Semasa hidup Jenderal Qasim Suleimani, ziarah adalah salah satu media spiritual, dimana alam pikiran manusia akan mengalami transformasi psikologi sebagai awal dari transformasi spiritual di luar kehidupan ini. Ziarah diyakini sebagai salah satu media untuk memberi daya mistik dalam mempengaruhi doa kepada Allah swt.
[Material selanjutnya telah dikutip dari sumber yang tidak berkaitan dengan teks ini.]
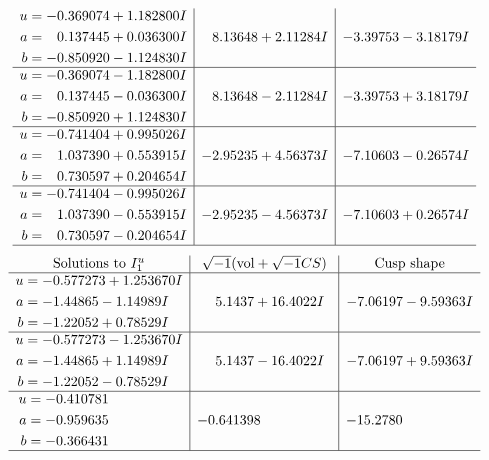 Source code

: \documentclass[1p]{elsarticle_modified}
\theoremstyle{definition}
\newcommand{\I}{\sqrt{-1}}
\begin{document}
$$\begin{array}{c|c|c}
\begin{aligned}
u &= -0.369074 + 1.182800 I \\
a &= \phantom{-}0.137445 + 0.036300 I \\
b &= -0.850920 - 1.124830 I\end{aligned}
 & \phantom{-}8.13648 + 2.11284 I & -3.39753 - 3.18179 I \\ \hline\begin{aligned}
u &= -0.369074 - 1.182800 I \\
a &= \phantom{-}0.137445 - 0.036300 I \\
b &= -0.850920 + 1.124830 I\end{aligned}
 & \phantom{-}8.13648 - 2.11284 I & -3.39753 + 3.18179 I \\ \hline\begin{aligned}
u &= -0.741404 + 0.995026 I \\
a &= \phantom{-}1.037390 + 0.553915 I \\
b &= \phantom{-}0.730597 + 0.204654 I\end{aligned}
 & -2.95235 + 4.56373 I & -7.10603 - 0.26574 I \\ \hline\begin{aligned}
u &= -0.741404 - 0.995026 I \\
a &= \phantom{-}1.037390 - 0.553915 I \\
b &= \phantom{-}0.730597 - 0.204654 I\end{aligned}
 & -2.95235 - 4.56373 I & -7.10603 + 0.26574 I\\
 \hline 
 \end{array}$$\newpage$$\begin{array}{c|c|c}  
\text{Solutions to }I^u_{1}& \I (\text{vol} + \sqrt{-1}CS) & \text{Cusp shape}\\
 \hline 
\begin{aligned}
u &= -0.577273 + 1.253670 I \\
a &= -1.44865 - 1.14989 I \\
b &= -1.22052 + 0.78529 I\end{aligned}
 & \phantom{-}5.1437 + 16.4022 I & -7.06197 - 9.59363 I \\ \hline\begin{aligned}
u &= -0.577273 - 1.253670 I \\
a &= -1.44865 + 1.14989 I \\
b &= -1.22052 - 0.78529 I\end{aligned}
 & \phantom{-}5.1437 - 16.4022 I & -7.06197 + 9.59363 I \\ \hline\begin{aligned}
u &= -0.410781\phantom{ +0.000000I} \\
a &= -0.959635\phantom{ +0.000000I} \\
b &= -0.366431\phantom{ +0.000000I}\end{aligned}
 & -0.641398\phantom{ +0.000000I} & -15.2780\phantom{ +0.000000I}\\
 \hline 
 \end{array}$$\newpage\newpage\renewcommand{\arraystretch}{1}
\end{document}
Orang suci, imam dan para sufi telah banyak memberikan bukti-bukti bahwa “daya mati” itu masih memiliki pengaruh pada “daya kehidupan”. Bahkan dalam khasanah tasawuf, kita sering membaca bahwa orang-orang yang mati sering datang di alam mimpi memberi pesan, wasiat, bahkan wirid tertentu pada seseorang.
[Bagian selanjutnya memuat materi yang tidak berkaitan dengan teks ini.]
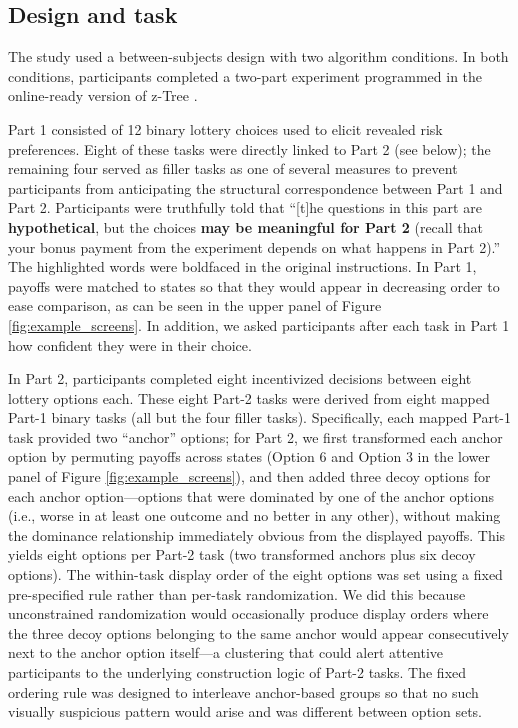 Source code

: \documentclass[a4paper, 12pt, fleqn]{article}
\theoremstyle{definition}
\begin{document}
\subsection{Design and task}
The study used a between-subjects design with two algorithm conditions. In both conditions, participants completed a two-part experiment programmed in the online-ready version of z-Tree \citep{Fischbacher07}.

Part 1 consisted of 12 binary lottery choices used to elicit revealed risk preferences. Eight of these tasks were directly linked to Part 2 (see below); the remaining four served as filler tasks as one of several measures to prevent participants from anticipating the structural correspondence between Part 1 and Part 2. Participants were truthfully told that ``[t]he questions in this part are \textbf{hypothetical}, but the choices \textbf{may be meaningful for Part 2} (recall that your bonus payment from the experiment depends on what happens in Part 2).'' The highlighted words were boldfaced in the original instructions. In Part 1, payoffs were matched to states so that they would appear in decreasing order to ease comparison, as can be seen in the upper panel of Figure \ref{fig:example_screens}. In addition, we asked participants after each task in Part 1 how confident they were in their choice.

In Part 2, participants completed eight incentivized decisions between eight lottery options each. These eight Part-2 tasks were derived from eight mapped Part-1 binary tasks (all but the four filler tasks). Specifically, each mapped Part-1 task provided two ``anchor'' options; for Part 2, we first transformed each anchor option by permuting payoffs across states (Option 6 and Option 3 in the lower panel of Figure \ref{fig:example_screens}), and then added three decoy options for each anchor option---options that were dominated by one of the anchor options (i.e., worse in at least one outcome and no better in any other), without making the dominance relationship immediately obvious from the displayed payoffs. This yields eight options per Part-2 task (two transformed anchors plus six decoy options). The within-task display order of the eight options was set using a fixed pre-specified rule rather than per-task randomization. We did this because unconstrained randomization would occasionally produce display orders where the three decoy options belonging to the same anchor would appear consecutively next to the anchor option itself---a clustering that could alert attentive participants to the underlying construction logic of Part-2 tasks. The fixed ordering rule was designed to interleave anchor-based groups so that no such visually suspicious pattern would arise and was different between option sets.
\end{document}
Lalu, mengapa kehidupan yang lebih tinggi dari kehidupan dunia ini tidak bisa memberi pengaruh pada dunia yang ada di bawahnya? Ya, karena pikiran kita telah dicekoki dengan filsafat empirisme, yang hanya mengakui kebenaran pada apa yang ia lihat.

Cincin Dan Doa Kesyahidan
Cincin bagi sebahagian orang dianggap hanya sebagai perhiasan belaka, tetapi bagi kalangan Ahlul bait, atau NU di Indonesia, cincin memiliki korelasi dengan sunnah. Bahkan kalangan Ahlul bait mereka menganggap, di samping sebagai sunnah juga dianggap sebagai ciri dari pengikut Ahlul bait.

Batu permata dalam berbagai khasanah dan kepercayaan mengandung mistis. Setiap batu memiliki energi yang fungsinya berbeda-beda. Karena energi yang dimiliki itulah sehingga mampu menangkal energi negatif selama energi yang masuk memiliki energi lebih rendah dari energi yang menjadi objek.

Suatu ketika batu cincin akik yang dipakai oleh Qasim Suleimani, dilihat oleh putri syahid dari Hajj Emad, Fatimah meminta cincin yang dipakai oleh Qasim Suleimani, oleh Qasim Suleimani, menyetujui permintaan itu dengan syarat, ia didoakan di Makam Imam Rido agar bisa menjadi Syahid.

Sepintas lalu cerita tersebut kelihatannya biasa-biasa saja. Tetapi, menjadi luar biasa karena seorang Jenderal yang sangat segani oleh musuh, selalu memohon agar ia bisa mati syahid, Yakni cara mati paling agung. Sang Jendral tidak hanya bintang pada kepangkatan dan kehebatan dalam militer, tetapi ia mampu mengitegrasikan dengan kesadaran kematian dihampir semua momen.